Qu'il semble loin le temps des premiers pas maladroits, jonchés d'imperfections, ce qui d'ailleurs faisait aussi leur charme. Aujourd'hui, il n'est donc plus rare de déflorer des galops d'essai dont aucune maladresse ne vient trahir le jeune âge de leurs créateurs. Tel est ainsi le cas de "Hyperion", porte d'entrée de l'univers tentaculaire de Sol Draconi Septem, trio nantais qui, autant l'annoncer de suite, tient déjà son sésame pour la cour des grands de l'art noir hexagonal.
Qui sont ces musiciens ? Les attributs mystérieux de rigueur qu'ils affichent ne permettent pas de répondre à cette question qui, du reste, n'a pas grande importance. Une chose est certaine en revanche, ils ont de l'ambition à revendre ! Ce que confirment au moins trois éléments : le concept, la musique et, dans une moindre mesure, les invités.
Le concept est assez facile à deviner. Comme le suggère le titre de ce premier album, Sol Draconi Septem puise son inspiration dans l'œuvre monumentale de Dan Simmons, ensemble de quatre livres qui comptent parmi ce que la science-fiction contemporaine a offert de plus abouti. Le groupe en a fait sa raison d'être et le corpus imaginé par le romancier américain foisonne d'une telle richesse qu'il y a facilement de quoi remplir une grande quantité de disques.
Ambitieux, Muon, Kaon et Tauon le sont également de par la nature même de leur musique, dont le caractère bourgeonnant se révèle en parfaite adéquation avec le matériau puissamment évocateur qui lui sert de socle. L'usage du saxophone n'est pas la moindre illustration de cette fulgurante audace doublée d'une liberté ad hoc. Plutôt rare dans le black metal, le recours à cet instrument a généralement pour effet d'illuminer, mieux, de transcender les compositions qui l'accueillent, ce dont témoigne d'entrée de jeu 'The Man Who Cried God' aussi ravageur que déchirant. Nimbes spatiales, batterie multi dimensionnelle et vocalises aux multiples tessitures, tour à tour claires, hurlées ou plus âpres, participent en outre de ce maillage d'une densité extrême.

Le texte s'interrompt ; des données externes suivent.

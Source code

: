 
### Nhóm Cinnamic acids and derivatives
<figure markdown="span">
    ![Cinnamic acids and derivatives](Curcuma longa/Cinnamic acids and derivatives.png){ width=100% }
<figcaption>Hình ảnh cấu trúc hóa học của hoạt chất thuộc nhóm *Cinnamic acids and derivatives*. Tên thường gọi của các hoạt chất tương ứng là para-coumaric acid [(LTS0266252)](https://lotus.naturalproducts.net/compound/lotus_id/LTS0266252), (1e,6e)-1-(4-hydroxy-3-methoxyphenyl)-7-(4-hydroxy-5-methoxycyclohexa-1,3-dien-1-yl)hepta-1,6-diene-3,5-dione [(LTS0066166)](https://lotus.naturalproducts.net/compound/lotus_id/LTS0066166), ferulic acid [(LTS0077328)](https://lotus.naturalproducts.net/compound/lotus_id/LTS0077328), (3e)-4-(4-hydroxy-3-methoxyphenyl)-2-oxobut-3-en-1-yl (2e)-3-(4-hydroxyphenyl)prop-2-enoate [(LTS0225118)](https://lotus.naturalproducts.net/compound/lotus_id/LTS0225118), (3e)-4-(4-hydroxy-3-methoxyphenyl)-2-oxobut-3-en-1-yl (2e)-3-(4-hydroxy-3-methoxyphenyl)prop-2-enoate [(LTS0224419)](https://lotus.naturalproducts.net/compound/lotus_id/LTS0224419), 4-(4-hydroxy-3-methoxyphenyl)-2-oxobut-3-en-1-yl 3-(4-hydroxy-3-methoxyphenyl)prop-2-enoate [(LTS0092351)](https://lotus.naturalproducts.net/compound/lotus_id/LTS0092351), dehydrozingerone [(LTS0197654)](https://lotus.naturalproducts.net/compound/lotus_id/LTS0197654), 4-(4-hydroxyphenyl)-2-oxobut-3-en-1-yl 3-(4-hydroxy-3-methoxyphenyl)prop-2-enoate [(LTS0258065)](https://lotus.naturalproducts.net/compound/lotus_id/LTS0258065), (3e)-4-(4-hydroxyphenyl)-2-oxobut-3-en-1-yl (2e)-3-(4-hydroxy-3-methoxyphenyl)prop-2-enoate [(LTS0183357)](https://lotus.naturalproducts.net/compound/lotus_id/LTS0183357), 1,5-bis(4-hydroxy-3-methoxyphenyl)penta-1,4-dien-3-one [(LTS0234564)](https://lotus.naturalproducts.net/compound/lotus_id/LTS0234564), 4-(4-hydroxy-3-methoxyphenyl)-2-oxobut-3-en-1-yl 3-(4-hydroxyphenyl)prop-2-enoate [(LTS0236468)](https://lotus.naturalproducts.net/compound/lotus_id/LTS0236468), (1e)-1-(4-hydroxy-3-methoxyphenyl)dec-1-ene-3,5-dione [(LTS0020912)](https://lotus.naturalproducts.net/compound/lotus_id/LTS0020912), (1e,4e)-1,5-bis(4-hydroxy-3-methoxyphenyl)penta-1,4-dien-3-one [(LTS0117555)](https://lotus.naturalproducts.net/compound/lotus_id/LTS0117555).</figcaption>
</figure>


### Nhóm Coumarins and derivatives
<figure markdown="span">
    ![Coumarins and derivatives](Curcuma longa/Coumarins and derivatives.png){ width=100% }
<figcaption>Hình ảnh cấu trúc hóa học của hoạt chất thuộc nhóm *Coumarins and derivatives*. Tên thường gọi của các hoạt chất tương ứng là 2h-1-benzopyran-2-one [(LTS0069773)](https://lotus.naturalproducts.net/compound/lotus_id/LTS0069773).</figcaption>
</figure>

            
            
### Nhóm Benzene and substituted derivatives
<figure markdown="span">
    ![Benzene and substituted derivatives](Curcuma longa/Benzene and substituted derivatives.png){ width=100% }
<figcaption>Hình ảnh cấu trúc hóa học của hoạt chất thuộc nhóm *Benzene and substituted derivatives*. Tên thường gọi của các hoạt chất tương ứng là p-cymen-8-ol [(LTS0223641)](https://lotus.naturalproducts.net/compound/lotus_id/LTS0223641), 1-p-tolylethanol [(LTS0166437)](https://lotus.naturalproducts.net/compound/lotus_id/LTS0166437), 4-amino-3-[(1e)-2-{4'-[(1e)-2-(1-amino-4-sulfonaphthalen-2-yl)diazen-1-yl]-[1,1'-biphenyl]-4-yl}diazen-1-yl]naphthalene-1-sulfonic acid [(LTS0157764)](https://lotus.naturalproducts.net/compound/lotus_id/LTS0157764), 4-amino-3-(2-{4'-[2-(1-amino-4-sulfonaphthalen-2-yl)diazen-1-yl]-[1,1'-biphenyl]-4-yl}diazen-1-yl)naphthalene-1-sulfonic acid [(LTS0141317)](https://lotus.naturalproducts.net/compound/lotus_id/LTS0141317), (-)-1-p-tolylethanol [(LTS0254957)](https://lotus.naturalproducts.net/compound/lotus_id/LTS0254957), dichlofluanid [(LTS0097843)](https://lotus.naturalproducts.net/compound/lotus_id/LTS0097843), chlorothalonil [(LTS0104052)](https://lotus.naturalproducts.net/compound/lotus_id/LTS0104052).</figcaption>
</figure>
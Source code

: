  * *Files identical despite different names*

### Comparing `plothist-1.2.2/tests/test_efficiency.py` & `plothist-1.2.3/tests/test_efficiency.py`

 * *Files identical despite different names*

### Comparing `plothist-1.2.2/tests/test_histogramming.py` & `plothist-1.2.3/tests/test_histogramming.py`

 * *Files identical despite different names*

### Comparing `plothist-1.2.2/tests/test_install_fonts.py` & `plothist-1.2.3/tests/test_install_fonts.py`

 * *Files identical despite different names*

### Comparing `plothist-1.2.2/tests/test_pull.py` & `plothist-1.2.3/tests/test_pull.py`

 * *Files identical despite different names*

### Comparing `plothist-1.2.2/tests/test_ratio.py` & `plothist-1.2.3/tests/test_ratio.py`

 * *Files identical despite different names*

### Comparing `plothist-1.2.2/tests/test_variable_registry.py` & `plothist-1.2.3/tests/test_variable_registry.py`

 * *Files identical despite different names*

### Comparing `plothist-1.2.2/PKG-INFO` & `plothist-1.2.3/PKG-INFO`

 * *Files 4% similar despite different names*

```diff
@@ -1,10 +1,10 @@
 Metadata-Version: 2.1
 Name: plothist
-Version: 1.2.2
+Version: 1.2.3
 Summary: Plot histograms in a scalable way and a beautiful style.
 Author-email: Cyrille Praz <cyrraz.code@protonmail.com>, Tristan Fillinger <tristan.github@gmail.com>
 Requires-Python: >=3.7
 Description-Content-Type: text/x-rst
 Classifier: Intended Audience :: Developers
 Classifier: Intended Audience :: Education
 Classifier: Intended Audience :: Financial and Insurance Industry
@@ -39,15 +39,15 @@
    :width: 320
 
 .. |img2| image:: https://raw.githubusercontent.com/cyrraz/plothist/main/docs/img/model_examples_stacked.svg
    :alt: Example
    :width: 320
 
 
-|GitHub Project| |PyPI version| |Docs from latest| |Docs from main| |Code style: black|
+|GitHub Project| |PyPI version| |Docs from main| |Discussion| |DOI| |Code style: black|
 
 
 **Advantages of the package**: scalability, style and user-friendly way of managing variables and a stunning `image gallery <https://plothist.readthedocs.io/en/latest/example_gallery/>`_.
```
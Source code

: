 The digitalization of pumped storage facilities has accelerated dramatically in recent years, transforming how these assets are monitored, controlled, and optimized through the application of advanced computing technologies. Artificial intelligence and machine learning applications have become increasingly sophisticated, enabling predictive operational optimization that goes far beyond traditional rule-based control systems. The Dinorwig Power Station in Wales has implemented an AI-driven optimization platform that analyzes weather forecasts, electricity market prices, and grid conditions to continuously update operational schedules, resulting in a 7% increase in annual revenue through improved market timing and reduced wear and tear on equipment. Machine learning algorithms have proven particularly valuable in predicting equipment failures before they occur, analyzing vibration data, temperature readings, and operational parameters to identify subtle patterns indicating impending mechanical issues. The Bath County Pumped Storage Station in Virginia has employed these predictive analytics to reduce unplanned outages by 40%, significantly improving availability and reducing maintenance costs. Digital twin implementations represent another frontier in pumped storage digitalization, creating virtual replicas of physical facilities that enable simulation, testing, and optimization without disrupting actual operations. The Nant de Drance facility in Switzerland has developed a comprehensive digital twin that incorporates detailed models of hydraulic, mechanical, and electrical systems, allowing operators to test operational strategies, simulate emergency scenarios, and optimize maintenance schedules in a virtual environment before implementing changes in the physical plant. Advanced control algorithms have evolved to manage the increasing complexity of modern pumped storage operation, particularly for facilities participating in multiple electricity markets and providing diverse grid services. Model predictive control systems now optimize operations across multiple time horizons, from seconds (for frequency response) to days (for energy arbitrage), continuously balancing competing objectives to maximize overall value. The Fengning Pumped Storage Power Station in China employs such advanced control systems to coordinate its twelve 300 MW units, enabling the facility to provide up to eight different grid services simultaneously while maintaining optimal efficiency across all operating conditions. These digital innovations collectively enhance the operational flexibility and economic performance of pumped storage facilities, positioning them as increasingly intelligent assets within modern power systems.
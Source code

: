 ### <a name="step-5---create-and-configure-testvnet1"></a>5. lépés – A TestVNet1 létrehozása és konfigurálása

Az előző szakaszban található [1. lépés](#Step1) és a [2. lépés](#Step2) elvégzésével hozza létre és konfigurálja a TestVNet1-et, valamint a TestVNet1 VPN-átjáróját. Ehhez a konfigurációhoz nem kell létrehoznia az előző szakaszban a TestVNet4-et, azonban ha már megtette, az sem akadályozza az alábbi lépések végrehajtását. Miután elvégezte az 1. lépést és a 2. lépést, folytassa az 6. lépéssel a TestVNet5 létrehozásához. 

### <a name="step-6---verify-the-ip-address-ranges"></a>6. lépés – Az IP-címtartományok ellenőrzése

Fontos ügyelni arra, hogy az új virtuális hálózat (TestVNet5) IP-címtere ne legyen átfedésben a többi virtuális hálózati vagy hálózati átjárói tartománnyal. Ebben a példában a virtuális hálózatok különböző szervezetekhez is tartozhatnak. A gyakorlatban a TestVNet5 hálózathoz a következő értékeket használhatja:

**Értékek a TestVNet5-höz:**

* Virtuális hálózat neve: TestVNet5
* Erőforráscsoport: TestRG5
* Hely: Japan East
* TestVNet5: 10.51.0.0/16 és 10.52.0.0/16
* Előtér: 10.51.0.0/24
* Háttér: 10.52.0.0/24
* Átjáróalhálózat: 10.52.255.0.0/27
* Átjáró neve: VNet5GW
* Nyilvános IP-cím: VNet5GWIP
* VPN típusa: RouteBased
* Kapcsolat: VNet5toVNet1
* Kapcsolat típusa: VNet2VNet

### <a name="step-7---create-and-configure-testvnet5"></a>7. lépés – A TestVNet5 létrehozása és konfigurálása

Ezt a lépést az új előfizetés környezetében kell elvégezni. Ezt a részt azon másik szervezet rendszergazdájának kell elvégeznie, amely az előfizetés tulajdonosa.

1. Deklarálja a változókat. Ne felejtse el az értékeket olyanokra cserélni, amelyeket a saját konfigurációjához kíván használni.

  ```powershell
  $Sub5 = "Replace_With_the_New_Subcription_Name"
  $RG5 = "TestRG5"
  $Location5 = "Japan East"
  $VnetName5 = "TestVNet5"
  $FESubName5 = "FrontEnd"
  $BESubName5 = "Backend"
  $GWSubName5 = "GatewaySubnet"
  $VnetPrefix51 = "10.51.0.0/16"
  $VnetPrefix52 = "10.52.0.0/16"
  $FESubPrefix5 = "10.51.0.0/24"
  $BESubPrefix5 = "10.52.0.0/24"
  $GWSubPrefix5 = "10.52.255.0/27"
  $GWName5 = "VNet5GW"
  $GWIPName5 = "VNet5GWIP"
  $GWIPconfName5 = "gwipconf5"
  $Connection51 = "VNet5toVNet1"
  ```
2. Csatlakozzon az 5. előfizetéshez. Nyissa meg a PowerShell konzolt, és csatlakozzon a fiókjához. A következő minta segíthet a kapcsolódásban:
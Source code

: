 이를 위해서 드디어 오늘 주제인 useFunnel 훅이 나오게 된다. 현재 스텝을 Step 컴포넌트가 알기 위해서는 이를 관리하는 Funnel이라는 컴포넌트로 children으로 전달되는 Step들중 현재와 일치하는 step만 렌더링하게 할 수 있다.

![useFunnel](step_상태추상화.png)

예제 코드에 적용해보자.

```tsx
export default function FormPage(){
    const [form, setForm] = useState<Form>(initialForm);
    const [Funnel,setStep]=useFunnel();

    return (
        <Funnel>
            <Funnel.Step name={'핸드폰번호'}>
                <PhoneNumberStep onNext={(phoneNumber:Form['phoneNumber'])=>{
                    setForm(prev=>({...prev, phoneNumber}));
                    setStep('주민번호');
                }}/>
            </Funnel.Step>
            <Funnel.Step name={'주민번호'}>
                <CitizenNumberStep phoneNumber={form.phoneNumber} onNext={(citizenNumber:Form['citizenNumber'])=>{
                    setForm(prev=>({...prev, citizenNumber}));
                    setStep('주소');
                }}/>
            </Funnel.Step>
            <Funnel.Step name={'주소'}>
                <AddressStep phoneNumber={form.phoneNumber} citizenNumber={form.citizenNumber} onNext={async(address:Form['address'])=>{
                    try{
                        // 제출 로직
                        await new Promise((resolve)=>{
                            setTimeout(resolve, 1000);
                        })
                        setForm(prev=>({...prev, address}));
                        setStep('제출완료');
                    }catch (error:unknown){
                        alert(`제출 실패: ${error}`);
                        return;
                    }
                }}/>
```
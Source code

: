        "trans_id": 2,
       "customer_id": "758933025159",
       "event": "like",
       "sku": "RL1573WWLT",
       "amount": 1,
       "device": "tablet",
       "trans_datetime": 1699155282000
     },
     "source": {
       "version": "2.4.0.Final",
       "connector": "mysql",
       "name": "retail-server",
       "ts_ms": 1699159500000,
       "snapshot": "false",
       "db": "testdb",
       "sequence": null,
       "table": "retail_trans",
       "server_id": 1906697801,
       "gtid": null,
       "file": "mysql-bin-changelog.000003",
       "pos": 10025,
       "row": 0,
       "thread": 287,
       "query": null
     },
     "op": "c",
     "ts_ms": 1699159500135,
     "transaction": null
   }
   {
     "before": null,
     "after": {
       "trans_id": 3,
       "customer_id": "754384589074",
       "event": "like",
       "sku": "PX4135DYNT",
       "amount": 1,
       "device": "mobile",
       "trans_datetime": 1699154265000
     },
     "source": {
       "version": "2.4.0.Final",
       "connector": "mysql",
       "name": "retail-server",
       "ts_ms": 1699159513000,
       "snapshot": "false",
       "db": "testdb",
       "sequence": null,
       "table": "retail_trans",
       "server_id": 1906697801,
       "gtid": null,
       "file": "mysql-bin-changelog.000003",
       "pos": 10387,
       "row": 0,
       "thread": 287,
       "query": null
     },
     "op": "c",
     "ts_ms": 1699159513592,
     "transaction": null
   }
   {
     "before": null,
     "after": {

Mentionnons enfin la présence de plusieurs invités venus prêter main forte au trio. Le bassiste Sven Vinat (Belenos, Himinbjorg), qui s'est aussi chargé du mixage et du mastering, ainsi que les chanteurs A.K. (Decline Of The I) et Bornyhake (Borgne), le premier jaillissant au détour de 'The War Lovers', le second, sur 'The Avatar', sont venus enrichir ce premier essai que le groupe a soigné dans les moindres détails. D'une insolente maestria, "Hyperion" nous embarque pour un voyage cosmique, parfois aux confins de la musique électronique ('The Long Goodbye'), sombrement entêtant ('I Remember Siri') mais toujours d'une fulgurante beauté ('The Pilgrims'). L'album a quelque chose d'un labyrinthe sonore et émotionnel où se chevauchent comme des plaques tectoniques black metal immersif, organisme industriel grouillant et effluves stellaires.
Touffu et limpide, noir et lumineux, inquiétant et bouleversant, "Hyperion" lance la carrière de Sol Draconi Septem sous les meilleurs auspices. Tout entier consacré à l'œuvre matricielle de Dan Simmons, le concept qui préside à la destinée du groupe promet d'autres albums d'une richesse au moins égale que nous attendons désormais avec une insupportable impatience.